What, then, are the facts? Do the Japanese excel in philosophy, or are they conspicuously deficient? In either case, is the characteristic due to essential race nature or to some other cause?
We must first distinguish between interest in philosophical problems and ability in constructing original philosophical systems. In this distinction is to be found the reconciliation of many conflicting views. Many who argue for Japanese philosophical ability are impressed with the interest they show in metaphysical problems, while those who deny them this ability are impressed with the dependence of Japanese on Chinese philosophy.
The discussions of the previous chapter as to the nature of Japanese education and its tendency to develop the lower at the expense of the higher mental faculties, have prepared us not to expect any particularly brilliant history of Japanese philosophy. Such is indeed the case. Primitive Japanese cosmology does not differ in any important respect from the primitive cosmology of other races. The number of those in Old Japan who took a living interest in distinctly metaphysical problems is indisputably small. While we admit them to have manifested some independence and even originality, as Professor Inouye urges,[AN] yet it can hardly be maintained that they struck out any conspicuously original philosophical systems. There is no distinctively Japanese philosophy.
These facts, however, should not blind us to the distinction between latent ability in philosophical thought and the manifestation of that ability. The old social order, with its defective education, its habit of servile intellectual dependence on ancestors, and its social and legal condemnation of independent originality, particularly in the realm of thought, was a mighty incubus on speculative philosophy. Furthermore, crude science and distorted history could not provide the requisite material from which to construct a philosophical interpretation of the universe that would appeal to the modern Occidental.

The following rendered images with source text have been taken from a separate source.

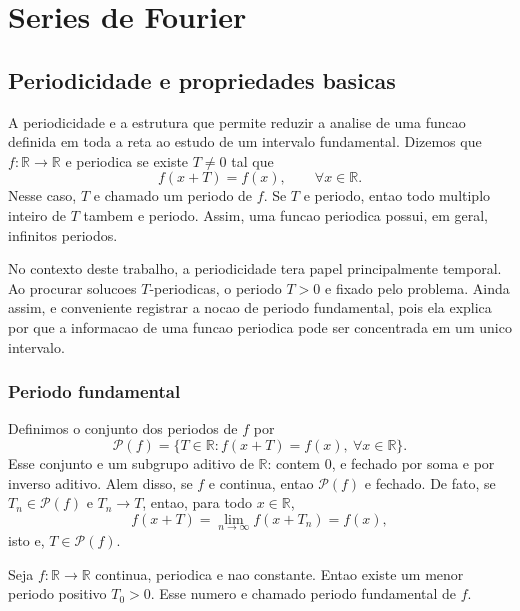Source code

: \chapter{Series de Fourier}

\section{Periodicidade e propriedades basicas}

A periodicidade e a estrutura que permite reduzir a analise de uma funcao
definida em toda a reta ao estudo de um intervalo fundamental. Dizemos que
\(f:\mathbb{R}\to\mathbb{R}\) e periodica se existe \(T\neq 0\) tal que
\[
f(x+T)=f(x), \qquad \forall x\in\mathbb{R}.
\]
Nesse caso, \(T\) e chamado um periodo de \(f\). Se \(T\) e periodo, entao
todo multiplo inteiro de \(T\) tambem e periodo. Assim, uma funcao periodica
possui, em geral, infinitos periodos.

No contexto deste trabalho, a periodicidade tera papel principalmente temporal.
Ao procurar solucoes \(T\)-periodicas, o periodo \(T>0\) e fixado pelo problema.
Ainda assim, e conveniente registrar a nocao de periodo fundamental, pois ela
explica por que a informacao de uma funcao periodica pode ser concentrada em
um unico intervalo.

\subsection{Periodo fundamental}

Definimos o conjunto dos periodos de \(f\) por
\[
\mathcal{P}(f)=
\{T\in\mathbb{R}: f(x+T)=f(x),\ \forall x\in\mathbb{R}\}.
\]
Esse conjunto e um subgrupo aditivo de \(\mathbb{R}\): contem \(0\), e fechado
por soma e por inverso aditivo. Alem disso, se \(f\) e continua, entao
\(\mathcal{P}(f)\) e fechado. De fato, se \(T_n\in\mathcal{P}(f)\) e
\(T_n\to T\), entao, para todo \(x\in\mathbb{R}\),
\[
f(x+T)=\lim_{n\to\infty}f(x+T_n)=f(x),
\]
isto e, \(T\in\mathcal{P}(f)\).

\begin{proposicao}
Seja \(f:\mathbb{R}\to\mathbb{R}\) continua, periodica e nao constante. Entao
existe um menor periodo positivo \(T_0>0\). Esse numero e chamado periodo
fundamental de \(f\).
\end{proposicao}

In spite, however, of social and educational hindrances, the Japanese have given ample evidence of interest in metaphysical problems and of more or less ability in their solution. Religious constructions of the future life, conceptions as to the relations of gods and men and the universe, are in fact results of the metaphysical operations of the mind. Primitive Japan was not without these. As she developed in civilization and came in contact with Chinese and Hindu metaphysical thought, she acquired their characteristic systems. Buddhist first, and later Confucian, metaphysics dominated the thought of her educated men. In view of the highly metaphysical character of Buddhist doctrines and the interest they have produced at least among the better trained priests, the assertion that the Japanese have no ability in metaphysics cannot be maintained.